Abigail saiu dali e, ajudada por seus empregados, pegou duzentos pães, dois odres cheios de vinho, cinco ovelhas assadas, dezessete quilos de trigo torrado, cem cachos de passas e mais um monte de pasta de figo. Botou tudo em jumentos e ordenou aos empregados que fossem na frente com aquele presente para o aventureiro filho de Jessé. Os empregados saíram, e ela saiu logo depois, montada em seu jumento.
Na direção contrária vinha Davi, resmungando para si mesmo:
— A gente ajuda os outros e ganha o quê? Nada! Só se fode, só se fode!

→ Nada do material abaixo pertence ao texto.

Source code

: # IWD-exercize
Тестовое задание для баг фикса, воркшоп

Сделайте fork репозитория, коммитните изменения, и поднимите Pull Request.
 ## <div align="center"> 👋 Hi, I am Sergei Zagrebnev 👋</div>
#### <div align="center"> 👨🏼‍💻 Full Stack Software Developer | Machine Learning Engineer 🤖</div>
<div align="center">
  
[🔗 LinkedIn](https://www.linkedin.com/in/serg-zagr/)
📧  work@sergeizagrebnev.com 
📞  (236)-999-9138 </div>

De que me adiantou proteger aqueles filhos de uma quenga? Ah, mas isso não fica assim! Que Deus me castigue se eu deixar nem que seja um homem vivo naquela terra. Ah, eles vão ver o que é bom!
Seu resmungo foi interrompido, porém, pela chegada daqueles jumentos carregados de comida e bebida. Antes que pudesse perguntar aos homens que traziam os jumentos de quem fora tamanha bondade, viu a mulher linda que chegava. A pergunta ficou entalada na garganta enquanto ele contemplava tamanha beleza. Ao vê-lo, a mulher desmontou do jumento rapidamente, e se ajoelhou, encostando o rosto no chão.
— Senhor, escute-me! Por favor, não dê atenção a Nabal. Ele é um bobão, como bem diz seu nome. Eu não vi quando os homens foram levar sua mensagem a ele, por isso não tive como evitar essa presepada. Mas ignore, senhor, e aceite esse presente que eu lhe trago. Por favor, desista de seus planos de vingança. Eu sei que meu marido foi estúpido e o ofendeu, mas pense bem: um dia o senhor vai ser rei, e é melhor que não tenha motivos para se arrepender ou sentir remorso por ter cometido um crime assim. Deixe a vingança nas mãos de Deus, já que ele sempre o protegeu.
— Louvado seja Javé, que mandou você até aqui. Só a sua beleza já me faria desistir da vingança, mas seus argumentos inteligentes acabaram de me fazer desistir dos meus planos. Porque, veja, se não fosse por você, amanhã mesmo todos os homens de Nabal estariam mortos, até os meninos. Como você se chama, minha querida?
— Abigail.
— Ah, que nome lindo? Pois então, Abigail: volte para casa e não se preocupe. Não vou fazer mal a ninguém.
— Obrigado, senhor.
— Eu agradeço. E pode me chamar de Davi.
Abigail saiu dali feliz por dois motivos: tinha livrado as propriedades de um grande massacre, e se encontrado com Davi, o Brad Pitt de Israel naquele tempo. Chegou em casa querendo dizer a Nabal o que acontecera, mas o marido estava comendo como um rei e bebendo como um gambá, então preferiu deixar para depois. No dia seguinte, vendo o marido já sóbrio, contou a ele o ocorrido. Ele, em vez de ficar alegre por ter escapado de morte certa, sentiu tanta raiva que teve um ataque e ficou paralisado. Dez dias depois, morreu.
Quando Davi recebeu a notícia da morte de Nabal, apressou-se em mandar uma mensagem à viúva:

Querida Abigail,
Está ocupada? Se não, será que gostaria de se casar comigo?
D.

Abigail leu a mensagem e corou. Não havia nada que ela quisesse mais. Porém, conhecendo muito bem as regras sociais da época e do lugar, apenas se ajoelhou na frente dos mensageiros, humildemente:
— Eu sou escrava de Davi. Posso lavar os pés de seus empregados.
Tendo dito isso, acompanhou os homens até seu acampamento, indo morar com Davi. O filho de Jessé já havia se casado com uma certa Ainoã, da cidade de Jezreel, e tinha agora duas esposas. Teria três, na verdade, mas Saul já entregara sua filha, Mical, a um tal Palti. Era a segunda vez que Saul tirava de Davi uma filha sua. Como se Davi já não tivesse motivos suficientes para odiar o rei.

15 comments

  1. Olá Marco… Vim até o seu blog através de uma indicação feita por um louco que quis comparar meu simples blog com o seu…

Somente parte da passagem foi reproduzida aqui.